Ce chiffonnier là, beaucoup de Parisiens ne l'ont pas connu. C'est celui dont la légende faisait volontiers un philosophe de l'école de Diogène.
Tous les romantiques l'ont décrit à l'envi. Savourez ce portrait du chiffonnier tracé par la plume de Théophile Gautier :
« Les mains gantées de boue, la bouche égueulée, le nez vineux, la barbe inculte, les sourcils en broussailles ; les loques où tout ce qui n'est pas trou est tache prenant, grâce à la force de la couleur, un aspect puissant, sauvage et mystérieux ; un éclair de philosophie luisant sous cet oeil en arcade ; un sarcasme rabelaisien retroussant le coin de cette lèvre calleuse... »
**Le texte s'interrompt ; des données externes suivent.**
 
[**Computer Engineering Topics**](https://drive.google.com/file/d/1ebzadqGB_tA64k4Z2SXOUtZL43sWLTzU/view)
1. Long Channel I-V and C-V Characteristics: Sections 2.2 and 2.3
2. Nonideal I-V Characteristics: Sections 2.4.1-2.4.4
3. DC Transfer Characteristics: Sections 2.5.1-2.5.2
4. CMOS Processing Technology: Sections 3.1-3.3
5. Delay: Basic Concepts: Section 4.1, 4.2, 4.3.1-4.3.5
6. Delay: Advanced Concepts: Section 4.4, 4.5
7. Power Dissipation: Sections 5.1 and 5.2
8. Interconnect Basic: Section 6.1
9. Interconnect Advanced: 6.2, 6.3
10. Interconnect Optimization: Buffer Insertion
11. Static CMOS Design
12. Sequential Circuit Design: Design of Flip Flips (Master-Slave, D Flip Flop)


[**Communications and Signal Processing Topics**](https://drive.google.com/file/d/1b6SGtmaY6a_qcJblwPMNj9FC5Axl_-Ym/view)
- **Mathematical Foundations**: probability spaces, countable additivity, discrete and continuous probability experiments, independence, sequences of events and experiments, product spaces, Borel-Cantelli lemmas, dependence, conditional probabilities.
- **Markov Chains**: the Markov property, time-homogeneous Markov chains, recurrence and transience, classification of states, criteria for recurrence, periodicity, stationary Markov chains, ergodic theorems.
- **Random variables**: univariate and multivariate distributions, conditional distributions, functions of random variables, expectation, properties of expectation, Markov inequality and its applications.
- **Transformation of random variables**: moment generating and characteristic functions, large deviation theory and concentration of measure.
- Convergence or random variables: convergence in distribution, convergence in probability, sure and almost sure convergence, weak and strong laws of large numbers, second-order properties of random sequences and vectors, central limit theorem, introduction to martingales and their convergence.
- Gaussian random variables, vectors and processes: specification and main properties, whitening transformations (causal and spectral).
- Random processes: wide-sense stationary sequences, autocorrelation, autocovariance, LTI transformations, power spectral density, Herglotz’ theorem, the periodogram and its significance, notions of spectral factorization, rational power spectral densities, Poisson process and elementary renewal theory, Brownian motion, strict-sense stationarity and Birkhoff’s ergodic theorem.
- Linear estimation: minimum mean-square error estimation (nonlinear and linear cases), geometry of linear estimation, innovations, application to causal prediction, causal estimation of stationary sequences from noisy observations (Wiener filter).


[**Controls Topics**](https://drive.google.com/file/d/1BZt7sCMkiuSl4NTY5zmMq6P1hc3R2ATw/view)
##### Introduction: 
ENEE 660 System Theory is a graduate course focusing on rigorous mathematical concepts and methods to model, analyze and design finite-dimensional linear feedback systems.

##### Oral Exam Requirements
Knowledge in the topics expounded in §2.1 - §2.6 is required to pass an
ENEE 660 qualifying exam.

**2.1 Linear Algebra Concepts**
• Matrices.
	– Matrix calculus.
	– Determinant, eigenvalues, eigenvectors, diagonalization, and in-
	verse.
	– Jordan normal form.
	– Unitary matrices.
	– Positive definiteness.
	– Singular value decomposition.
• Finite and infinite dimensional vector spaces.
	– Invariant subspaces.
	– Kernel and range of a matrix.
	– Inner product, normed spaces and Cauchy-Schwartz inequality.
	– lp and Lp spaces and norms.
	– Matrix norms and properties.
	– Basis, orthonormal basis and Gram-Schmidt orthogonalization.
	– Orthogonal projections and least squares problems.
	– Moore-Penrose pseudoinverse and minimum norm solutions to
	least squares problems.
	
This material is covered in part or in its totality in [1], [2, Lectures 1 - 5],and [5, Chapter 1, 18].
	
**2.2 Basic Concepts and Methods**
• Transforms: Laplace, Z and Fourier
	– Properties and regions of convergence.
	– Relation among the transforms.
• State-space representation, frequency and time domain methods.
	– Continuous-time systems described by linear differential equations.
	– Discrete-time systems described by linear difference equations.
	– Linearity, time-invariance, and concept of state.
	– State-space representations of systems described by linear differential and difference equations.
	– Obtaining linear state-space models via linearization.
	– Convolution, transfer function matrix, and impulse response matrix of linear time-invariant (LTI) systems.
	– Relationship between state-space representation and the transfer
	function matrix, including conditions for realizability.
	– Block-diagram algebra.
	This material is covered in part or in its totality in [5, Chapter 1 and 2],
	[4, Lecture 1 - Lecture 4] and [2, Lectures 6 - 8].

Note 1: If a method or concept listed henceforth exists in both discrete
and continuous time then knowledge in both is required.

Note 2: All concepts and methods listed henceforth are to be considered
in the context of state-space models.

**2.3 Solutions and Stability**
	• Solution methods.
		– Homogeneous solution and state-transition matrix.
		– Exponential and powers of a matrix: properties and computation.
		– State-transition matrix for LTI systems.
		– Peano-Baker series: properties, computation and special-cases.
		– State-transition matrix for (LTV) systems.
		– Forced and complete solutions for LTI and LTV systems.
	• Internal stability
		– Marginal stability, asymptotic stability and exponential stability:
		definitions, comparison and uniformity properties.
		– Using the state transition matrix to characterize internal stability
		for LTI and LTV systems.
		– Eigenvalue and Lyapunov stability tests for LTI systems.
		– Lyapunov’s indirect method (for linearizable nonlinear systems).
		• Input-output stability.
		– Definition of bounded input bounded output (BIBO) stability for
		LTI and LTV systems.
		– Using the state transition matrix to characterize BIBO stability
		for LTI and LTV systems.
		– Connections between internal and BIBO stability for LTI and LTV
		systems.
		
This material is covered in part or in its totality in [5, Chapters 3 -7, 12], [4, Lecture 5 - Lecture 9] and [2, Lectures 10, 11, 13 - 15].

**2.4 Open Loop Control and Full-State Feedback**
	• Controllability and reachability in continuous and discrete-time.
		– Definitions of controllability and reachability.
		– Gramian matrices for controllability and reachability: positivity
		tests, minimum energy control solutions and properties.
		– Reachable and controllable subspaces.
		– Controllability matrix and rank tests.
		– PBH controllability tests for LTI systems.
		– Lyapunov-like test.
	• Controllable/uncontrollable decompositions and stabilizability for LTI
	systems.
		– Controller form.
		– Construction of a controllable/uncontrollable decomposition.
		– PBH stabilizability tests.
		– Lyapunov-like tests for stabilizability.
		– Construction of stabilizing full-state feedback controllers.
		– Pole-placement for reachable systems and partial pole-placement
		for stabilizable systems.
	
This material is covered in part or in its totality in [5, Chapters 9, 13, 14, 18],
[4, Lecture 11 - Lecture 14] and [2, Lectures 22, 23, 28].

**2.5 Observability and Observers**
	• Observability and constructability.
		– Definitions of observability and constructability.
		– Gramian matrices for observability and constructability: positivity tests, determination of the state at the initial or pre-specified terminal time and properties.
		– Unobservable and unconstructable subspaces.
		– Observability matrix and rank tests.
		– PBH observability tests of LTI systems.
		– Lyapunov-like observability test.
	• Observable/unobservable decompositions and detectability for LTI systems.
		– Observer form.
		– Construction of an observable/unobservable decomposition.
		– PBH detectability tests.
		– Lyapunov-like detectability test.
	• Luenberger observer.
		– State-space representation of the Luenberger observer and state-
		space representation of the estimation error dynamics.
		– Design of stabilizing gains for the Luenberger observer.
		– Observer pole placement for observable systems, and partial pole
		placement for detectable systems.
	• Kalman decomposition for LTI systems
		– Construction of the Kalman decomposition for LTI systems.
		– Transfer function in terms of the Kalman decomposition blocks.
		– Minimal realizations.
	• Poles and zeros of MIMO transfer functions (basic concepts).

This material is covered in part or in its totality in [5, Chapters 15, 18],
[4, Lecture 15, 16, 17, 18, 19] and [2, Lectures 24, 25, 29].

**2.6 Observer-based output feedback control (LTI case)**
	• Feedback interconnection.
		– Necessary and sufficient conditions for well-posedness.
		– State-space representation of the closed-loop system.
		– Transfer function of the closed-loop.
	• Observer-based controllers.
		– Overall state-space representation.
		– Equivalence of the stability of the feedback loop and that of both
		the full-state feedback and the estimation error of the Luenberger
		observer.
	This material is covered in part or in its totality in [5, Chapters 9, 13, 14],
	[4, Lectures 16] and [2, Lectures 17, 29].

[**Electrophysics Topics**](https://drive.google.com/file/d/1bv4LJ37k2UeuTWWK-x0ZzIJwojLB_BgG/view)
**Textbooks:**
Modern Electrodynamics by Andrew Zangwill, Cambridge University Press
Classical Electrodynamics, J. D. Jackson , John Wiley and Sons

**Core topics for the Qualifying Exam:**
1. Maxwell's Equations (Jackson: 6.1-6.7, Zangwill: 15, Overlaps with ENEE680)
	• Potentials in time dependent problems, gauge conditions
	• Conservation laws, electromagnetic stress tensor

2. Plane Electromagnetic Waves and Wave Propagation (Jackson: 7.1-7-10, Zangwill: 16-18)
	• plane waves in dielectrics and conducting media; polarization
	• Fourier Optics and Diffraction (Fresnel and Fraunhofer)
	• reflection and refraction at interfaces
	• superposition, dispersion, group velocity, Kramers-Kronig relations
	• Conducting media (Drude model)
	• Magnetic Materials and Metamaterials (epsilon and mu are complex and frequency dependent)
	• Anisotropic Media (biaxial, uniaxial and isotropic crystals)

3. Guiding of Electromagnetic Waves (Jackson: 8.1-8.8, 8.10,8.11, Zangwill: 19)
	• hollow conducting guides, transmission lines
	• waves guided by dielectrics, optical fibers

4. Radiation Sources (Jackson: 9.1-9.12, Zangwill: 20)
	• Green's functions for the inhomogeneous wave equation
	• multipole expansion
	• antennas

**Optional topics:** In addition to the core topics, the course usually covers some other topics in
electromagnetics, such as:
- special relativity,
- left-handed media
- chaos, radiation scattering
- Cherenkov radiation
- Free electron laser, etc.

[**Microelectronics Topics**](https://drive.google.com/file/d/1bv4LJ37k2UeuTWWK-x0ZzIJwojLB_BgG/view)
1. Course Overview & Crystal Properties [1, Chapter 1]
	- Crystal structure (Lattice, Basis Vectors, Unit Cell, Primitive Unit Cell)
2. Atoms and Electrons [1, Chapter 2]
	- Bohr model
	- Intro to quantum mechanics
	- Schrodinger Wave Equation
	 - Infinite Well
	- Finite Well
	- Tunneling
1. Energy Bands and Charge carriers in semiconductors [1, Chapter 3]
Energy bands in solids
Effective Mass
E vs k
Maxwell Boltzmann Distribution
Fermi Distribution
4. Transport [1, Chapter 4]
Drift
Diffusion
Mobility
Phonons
Voilà du pittoresque... Le chiffonnier pourtant n'avait pas toujours cette physionomie truculente , et sa prétendue philosophie n'était le plus souvent que dans l'imagination des auteurs qui parlaient de lui. Pauvre diable de chiffonnier, a-t-il assez servi aux gens de lettres, et aux moralistes ?...
Janin, moins lyrique que Gautier, le décrit à son tour :
« C'est, dit-il, un être au port grave, solennel, muet, qui dort le jour, qui vit la nuit, qui travaille, qui spécule la nuit ; c'est le dernier être de la création qui fasse justice de tout ce qui se dit ou s'imprime dans le monde. Le chiffonnier est inexorable comme le destin. Il attend : mais quand le jour du croc est venu, rien ne peut retenir son bras, tout un monde a passé dans sa hotte. Les lois de l'empire, dans cette hotte immense, courent rejoindre les décrets républicains. Tous nos poèmes épiques depuis Voltaire y ont passé. La hotte du chiffonnier c'est la grande voirie où viennent se rendre toutes les immondices du corps social... Le chiffonnier est mieux qu'un industriel, le chiffonnier est un magistrat, magistrat qui juge sans appel, qui est tout à la fois le juge, l'instrument et le bourreau... »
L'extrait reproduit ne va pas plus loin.